See Abu Jafar al-Muradi for the Egyptian grammarian.

Fragment of The Book of Secrets in the Results of Thoughts. 11th century

Alī Ibn Khalaf al-Murādī, (Arabic: أبو جعفر المرادي; 11th century) was an Andalusian mathematician and astronomer who belonged to the scientific circle of Ṣāʿid al- Andalusī.[1]

He was the author of the technological manuscript entitled Kitāb al-asrār fī natā'ij al-afkār (The Book of Secrets in the Results of Thoughts or The Book of Secrets in the Results of Ideas).[2] It was copied and used at the court of Alfonso VI of León and Castile in Christian Spain in the 11th century.

The manuscript provides information about a "Castle and Gazelle Clock" and many other forms of complicated clocks and ingenious devices. Al-Muradi was a contemporary of Abū Ishāq Ibrāhīm al-Zarqālī.

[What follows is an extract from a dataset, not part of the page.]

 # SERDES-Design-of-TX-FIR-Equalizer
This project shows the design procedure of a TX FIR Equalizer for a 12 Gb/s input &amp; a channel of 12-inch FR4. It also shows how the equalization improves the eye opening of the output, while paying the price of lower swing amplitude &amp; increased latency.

In 2008, the Book of Secrets of al-Muradi has been published in facsimile, translated in English/Italian/French/Arabic and in an electronic edition with all machines interpreted in 3D, by the Italian study center Leonardo3.

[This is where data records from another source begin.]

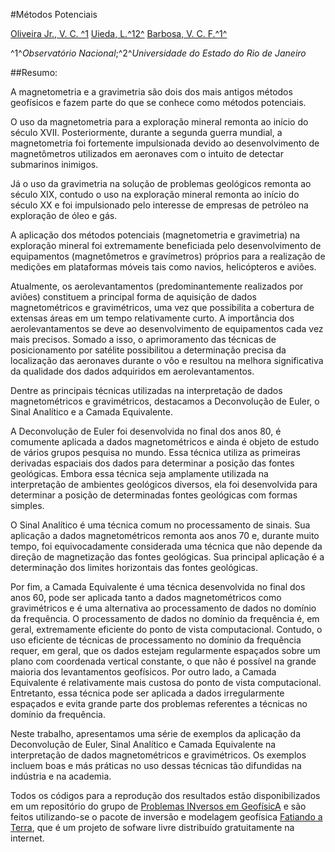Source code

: #Métodos Potenciais


[Oliveira Jr., V. C. ^1](http://fatiando.org/people/oliveira-jr/)
[Uieda, L.^12^](http://www.leouieda.com/)
[Barbosa, V. C. F.^1^](http://lattes.cnpq.br/0391036221142471)

^1^*Observatório Nacional*;^2^*Universidade do Estado do Rio de Janeiro*

##Resumo:

A magnetometria e a gravimetria são dois dos mais antigos métodos geofísicos 
e fazem parte do que se conhece como métodos potenciais. 

O uso da magnetometria para a exploração mineral remonta ao início do século 
XVII. Posteriormente, durante a segunda guerra mundial, a magnetometria foi 
fortemente impulsionada devido ao desenvolvimento de magnetômetros utilizados 
em aeronaves com o intuito de detectar submarinos inimigos.

Já o uso da gravimetria na solução de problemas geológicos remonta ao século 
XIX, contudo o uso na exploração mineral remonta ao início do século XX e foi 
impulsionado pelo interesse de empresas de petróleo na exploração de óleo e 
gás.

A aplicação dos métodos potenciais (magnetometria e gravimetria) na exploração 
mineral foi extremamente beneficiada pelo desenvolvimento de equipamentos 
(magnetômetros e gravímetros) próprios para a realização de medições em 
plataformas móveis tais como navios, helicópteros e aviões. 

Atualmente, os aerolevantamentos (predominantemente realizados por aviões) 
constituem a principal forma de aquisição de dados magnetométricos e 
gravimétricos, uma vez que possibilita a cobertura de extensas áreas em um 
tempo relativamente curto. A importância dos aerolevantamentos se deve ao 
desenvolvimento de equipamentos cada vez mais precisos. Somado a isso, o 
aprimoramento das técnicas de posicionamento por satélite possibilitou a 
determinação precisa da localização das aeronaves durante o vôo e resultou 
na melhora significativa da qualidade dos dados adquiridos em 
aerolevantamentos.

Dentre as principais técnicas utilizadas na interpretação de dados 
magnetométricos e gravimétricos, destacamos a Deconvolução de Euler, o Sinal 
Analítico e a Camada Equivalente.

A Deconvolução de Euler foi desenvolvida no final dos anos 80, é comumente 
aplicada a dados magnetométricos e ainda é objeto de estudo de vários grupos 
pesquisa no mundo. Essa técnica utiliza as primeiras derivadas espaciais dos 
dados para determinar a posição das fontes geológicas. Embora essa técnica 
seja amplamente utilizada na interpretação de ambientes geológicos diversos, 
ela foi desenvolvida para determinar a posição de determinadas fontes 
geológicas com formas simples. 

O Sinal Analítico é uma técnica comum no processamento de sinais. Sua 
aplicação a dados magnetométricos remonta aos anos 70 e, durante muito tempo, 
foi equivocadamente considerada uma técnica que não depende da direção de 
magnetização das fontes geológicas. Sua principal aplicação é a determinação 
dos limites horizontais das fontes geológicas. 

Por fim, a Camada Equivalente é uma técnica desenvolvida no final dos anos 60, 
pode ser aplicada tanto a dados magnetométricos como gravimétricos e é uma 
alternativa ao processamento de dados no domínio da frequência. O 
processamento de dados no domínio da frequência é, em geral, extremamente 
eficiente do ponto de vista computacional. Contudo, o uso eficiente de 
técnicas de processamento no domínio da frequência requer, em geral, que os 
dados estejam regularmente espaçados sobre um plano com coordenada vertical 
constante, o que não é possível na grande maioria dos levantamentos 
geofísicos. Por outro lado, a Camada Equivalente é relativamente mais custosa 
do ponto de vista computacional. Entretanto, essa técnica pode ser aplicada a 
dados irregularmente espaçados e evita grande parte dos problemas referentes 
a técnicas no domínio da frequência.

Neste trabalho, apresentamos uma série de exemplos da aplicação da 
Deconvolução de Euler, Sinal Analítico e Camada Equivalente na interpretação 
de dados magnetométricos e gravimétricos. Os exemplos incluem boas e 
más práticas no uso dessas técnicas tão difundidas na indústria e na 
academia.

Todos os códigos para a reprodução dos resultados estão disponibilizados 
em um repositório do grupo de 
[Problemas INversos em GeofísicA](https://github.com/pinga-lab/CBG-2014.git)
e são feitos utilizando-se o pacote de inversão e modelagem geofísica 
[Fatiando a Terra](http://fatiando.org/), que é um projeto de sofware livre 
distribuído gratuitamente na internet.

He also devised, with help from al-Zarqali, the universal astrolabe.[3] Both al-Muradi and al-Zarqali's design were included in the Libros del Saber (1227) of Alfonso X of Castile.[4]

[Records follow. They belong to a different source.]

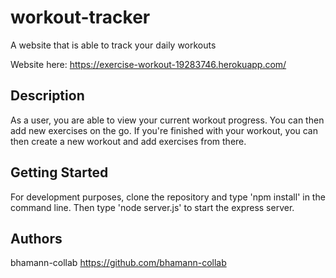 # workout-tracker
A website that is able to track your daily workouts

Website here: https://exercise-workout-19283746.herokuapp.com/

## Description
As a user, you are able to view your current workout progress. You can then add new exercises on the go. If you're finished with your workout, you can then create a new workout and add exercises from there.

## Getting Started
For development purposes, clone the repository and type 'npm install' in the command line. Then type 'node server.js' to start the express server.

## Authors
bhamann-collab
https://github.com/bhamann-collab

  1. Calvo, Emilia (22 September 2017). "Some Features of the Old Castilian Alfonsine Translation of ʿAlī Ibn Khalaf's Treatise on the Lámina Universal". Medieval Encounters. 23 (1–5): 106–123. doi:10.1163/15700674-12342244.
  2. Ahmed Djebbar, "Technology in the service of progress: The examples of hydraulic technologies," in Civilization in the Mirror of Universal, UNESCO, 2010, p. 292-304.
  3. David A. King, World-maps for finding the direction and distance to Mecca, (Brill, 1999), 330.
  4. Koenraad Van Cleempoel. "The Migration of Instrumental Knowledge from Flanders to Spain," in: Silent Messengers: The Circulation of Material Objects of Knowledge in the Early Modern Low Countries, Sven Dupré and Christoph Herbert Lüthy (eds.), (Transaction Publishers, 2011), p. 76.